At that time, it was a publicly listed company, which should mean you can just multiple the share price by the number of shares issued to get a value, or market capitalisation. For Tottenham, a decade ago, that was just under £84 million. But if you applied the Deloitte revenue multiple, you got to £245 million. Forbes, though, had it at £351 million. No wonder nobody has bought them.

Perhaps this is all too theoretical for you, though.

“No one we know on the buying or selling side uses anything more than a simple revenue multiple minus enterprise value divided by EBITDA, or revenue before player trading,” says a source who has invested in several clubs in recent years.

“You can add net transfer receivables (instalments in minus instalments out) to the enterprise value, if you like, but all of our deals have been for less than one times revenue.

“If the club owns a modern stadium, you might go a bit higher on the revenue multiple, maybe to 1.5 x, but in lots of countries the stadiums are so old they’re the problem. Owning them would actually bleed cash and reduce value, so you prefer it if the town owns them.

“The multiple you use depends on how much revenue the league shares. In Germany, where the governance is strong, most teams trade for more than 2.0 x, while in England it is often below 2.0 x. In France, where there have been governance issues, the multiple is less than 1.5 x.”

But a quick glance at the latest Forbes and KPMG lists will tell you nobody is applying such a measly multiple to Europe’s elite, no matter which league they are in. The usual suspects are all there, in mainly the same order, all valued at £2 billion and above, or four times annual revenues.

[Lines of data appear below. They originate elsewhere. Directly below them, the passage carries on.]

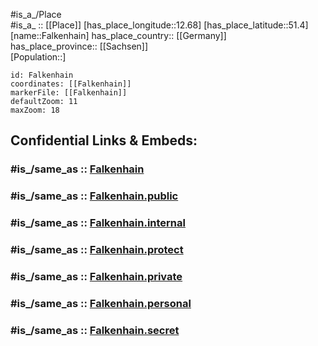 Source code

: ﻿---
confidential: public
isDeleted: false
location:
- 51.4
- 12.68
mapmarker: city
mapzoom:
- 7
- 12
SpocWebEntityId: 30122
tags:
- geo/City
type: City
---

#is_a_/Place  
#is_a_ :: [[Place]] 
[has_place_longitude::12.68] 
[has_place_latitude::51.4] 
[name::Falkenhain] 
has_place_country:: [[Germany]]  
has_place_province:: [[Sachsen]]  
[Population::] 



```leaflet
id: Falkenhain
coordinates: [[Falkenhain]] 
markerFile: [[Falkenhain]] 
defaultZoom: 11 
maxZoom: 18
```


## Confidential Links & Embeds: 

### #is_/same_as :: [Falkenhain](/_Standards/Earth/Continent/Europe/Europe~Central/Germany/Germany~East/Sachsen/counties~Sachsen/Leipzig/cities~Leipzig/Bennewitz/City/Falkenhain.md) 

### #is_/same_as :: [Falkenhain.public](/_public/Earth/Continent/Europe/Europe~Central/Germany/Germany~East/Sachsen/counties~Sachsen/Leipzig/cities~Leipzig/Bennewitz/City/Falkenhain.public.md) 

### #is_/same_as :: [Falkenhain.internal](/_internal/Earth/Continent/Europe/Europe~Central/Germany/Germany~East/Sachsen/counties~Sachsen/Leipzig/cities~Leipzig/Bennewitz/City/Falkenhain.internal.md) 

### #is_/same_as :: [Falkenhain.protect](/_protect/Earth/Continent/Europe/Europe~Central/Germany/Germany~East/Sachsen/counties~Sachsen/Leipzig/cities~Leipzig/Bennewitz/City/Falkenhain.protect.md) 

### #is_/same_as :: [Falkenhain.private](/_private/Earth/Continent/Europe/Europe~Central/Germany/Germany~East/Sachsen/counties~Sachsen/Leipzig/cities~Leipzig/Bennewitz/City/Falkenhain.private.md) 

### #is_/same_as :: [Falkenhain.personal](/_personal/Earth/Continent/Europe/Europe~Central/Germany/Germany~East/Sachsen/counties~Sachsen/Leipzig/cities~Leipzig/Bennewitz/City/Falkenhain.personal.md) 

### #is_/same_as :: [Falkenhain.secret](/_secret/Earth/Continent/Europe/Europe~Central/Germany/Germany~East/Sachsen/counties~Sachsen/Leipzig/cities~Leipzig/Bennewitz/City/Falkenhain.secret.md)

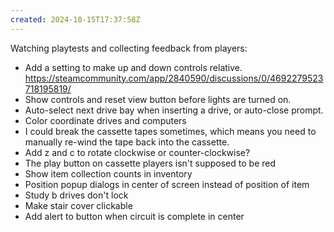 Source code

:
 ```yaml
---
created: 2024-10-15T17:37:58Z
---
```


Watching playtests and collecting feedback from players:
- Add a setting to make up and down controls relative. https://steamcommunity.com/app/2840590/discussions/0/4692279523718195819/
- Show controls and reset view button before lights are turned on.
- Auto-select next drive bay when inserting a drive, or auto-close prompt.
- Color coordinate drives and computers
- I could break the cassette tapes sometimes, which means you need to manually re-wind the tape back into the cassette.
- Add z and c to rotate clockwise or counter-clockwise?
- The play button on cassette players isn't supposed to be red
- Show item collection counts in inventory
- Position popup dialogs in center of screen instead of position of item
- Study b drives don't lock
- Make stair cover clickable
- Add alert to button when circuit is complete in center
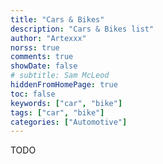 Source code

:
 ```yaml
---
title: "Cars & Bikes"
description: "Cars & Bikes list"
author: "Artexxx"
norss: true
comments: true
showDate: false
# subtitle: Sam McLeod
hiddenFromHomePage: true
toc: false
keywords: ["car", "bike"]
tags: ["car", "bike"]
categories: ["Automotive"]
---
```


TODO
<!-- {{< gist sammcj 9c371e898b9eed1e1165 >}} -->
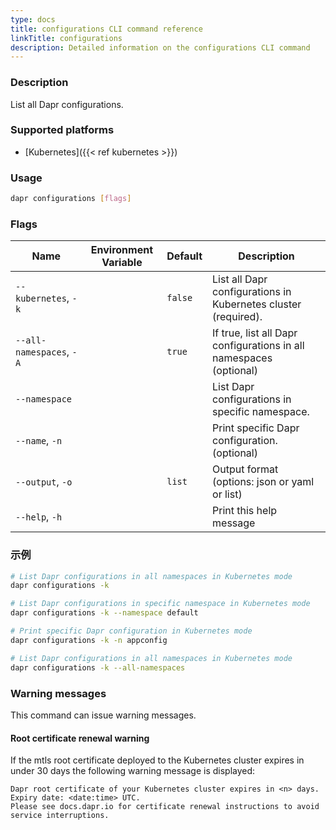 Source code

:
 ```yaml
---
type: docs
title: configurations CLI command reference
linkTitle: configurations
description: Detailed information on the configurations CLI command
---
```


### Description

List all Dapr configurations.

### Supported platforms

- [Kubernetes]({{< ref kubernetes >}})

### Usage

```bash
dapr configurations [flags]
```

### Flags

| Name                     | Environment Variable | Default | Description                                                                           |
| ------------------------ | -------------------- | ------- | ------------------------------------------------------------------------------------- |
| `--kubernetes`, `-k`     |                      | `false` | List all Dapr configurations in Kubernetes cluster (required).     |
| `--all-namespaces`, `-A` |                      | `true`  | If true, list all Dapr configurations in all namespaces (optional) |
| `--namespace`            |                      |         | List Dapr configurations in specific namespace.                                       |
| `--name`, `-n`           |                      |         | Print specific Dapr configuration. (optional)                      |
| `--output`, `-o`         |                      | `list`  | Output format (options: json or yaml or list)                      |
| `--help`, `-h`           |                      |         | Print this help message                                                               |

### 示例

```bash
# List Dapr configurations in all namespaces in Kubernetes mode
dapr configurations -k

# List Dapr configurations in specific namespace in Kubernetes mode
dapr configurations -k --namespace default

# Print specific Dapr configuration in Kubernetes mode
dapr configurations -k -n appconfig

# List Dapr configurations in all namespaces in Kubernetes mode
dapr configurations -k --all-namespaces
```

### Warning messages

This command can issue warning messages.

#### Root certificate renewal warning

If the mtls root certificate deployed to the Kubernetes cluster expires in under 30 days the following warning message is displayed:

```
Dapr root certificate of your Kubernetes cluster expires in <n> days. Expiry date: <date:time> UTC. 
Please see docs.dapr.io for certificate renewal instructions to avoid service interruptions.
```

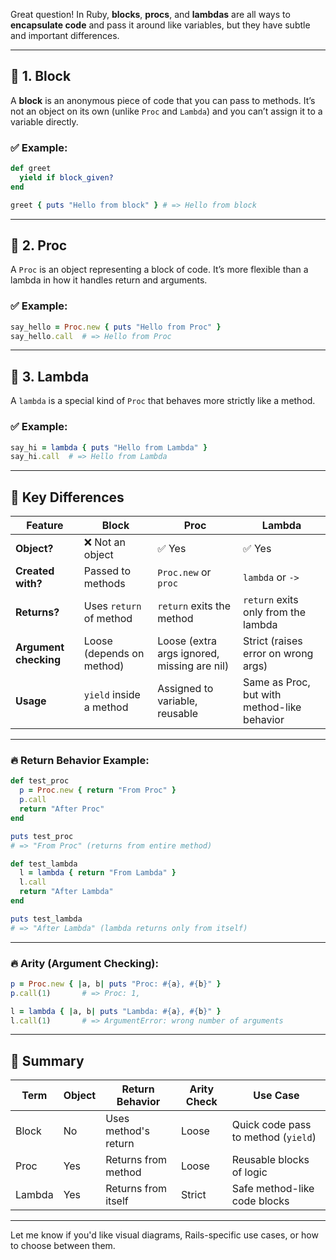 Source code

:Great question! In Ruby, **blocks**, **procs**, and **lambdas** are all ways to **encapsulate code** and pass it around like variables, but they have subtle and important differences.

---

## 🔹 1. **Block**

A **block** is an anonymous piece of code that you can pass to methods. It’s not an object on its own (unlike `Proc` and `Lambda`) and you can’t assign it to a variable directly.

### ✅ Example:

```ruby
def greet
  yield if block_given?
end

greet { puts "Hello from block" } # => Hello from block
```

---

## 🔹 2. **Proc**

A `Proc` is an object representing a block of code. It’s more flexible than a lambda in how it handles return and arguments.

### ✅ Example:

```ruby
say_hello = Proc.new { puts "Hello from Proc" }
say_hello.call  # => Hello from Proc
```

---

## 🔹 3. **Lambda**

A `lambda` is a special kind of `Proc` that behaves more strictly like a method.

### ✅ Example:

```ruby
say_hi = lambda { puts "Hello from Lambda" }
say_hi.call  # => Hello from Lambda
```

---

## 🔄 Key Differences

| Feature               | Block                     | Proc                                        | Lambda                                      |
| --------------------- | ------------------------- | ------------------------------------------- | ------------------------------------------- |
| **Object?**           | ❌ Not an object           | ✅ Yes                                       | ✅ Yes                                       |
| **Created with?**     | Passed to methods         | `Proc.new` or `proc`                        | `lambda` or `->`                            |
| **Returns?**          | Uses `return` of method   | `return` exits the method                   | `return` exits only from the lambda         |
| **Argument checking** | Loose (depends on method) | Loose (extra args ignored, missing are nil) | Strict (raises error on wrong args)         |
| **Usage**             | `yield` inside a method   | Assigned to variable, reusable              | Same as Proc, but with method-like behavior |

---

### 🔥 Return Behavior Example:

```ruby
def test_proc
  p = Proc.new { return "From Proc" }
  p.call
  return "After Proc"
end

puts test_proc
# => "From Proc" (returns from entire method)

def test_lambda
  l = lambda { return "From Lambda" }
  l.call
  return "After Lambda"
end

puts test_lambda
# => "After Lambda" (lambda returns only from itself)
```

---

### 🔥 Arity (Argument Checking):

```ruby
p = Proc.new { |a, b| puts "Proc: #{a}, #{b}" }
p.call(1)       # => Proc: 1, 

l = lambda { |a, b| puts "Lambda: #{a}, #{b}" }
l.call(1)       # => ArgumentError: wrong number of arguments
```

---

## 🧠 Summary

| Term   | Object | Return Behavior      | Arity Check | Use Case                            |
| ------ | ------ | -------------------- | ----------- | ----------------------------------- |
| Block  | No     | Uses method's return | Loose       | Quick code pass to method (`yield`) |
| Proc   | Yes    | Returns from method  | Loose       | Reusable blocks of logic            |
| Lambda | Yes    | Returns from itself  | Strict      | Safe method-like code blocks        |

---

Let me know if you'd like visual diagrams, Rails-specific use cases, or how to choose between them.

That, of course, is more like the ratios applied to teams in North America’s professional leagues and what the European aristocrats share with those franchises is a near guarantee against relegation, the ultimate value-shredder.

Of course, a near guarantee was not enough for most of those elite teams last year, which is why they tried to create the European Super League. That star-crossed competition would also have had a strict salary cap, a value-creating mechanism that would have bumped up the revenue multiple even more.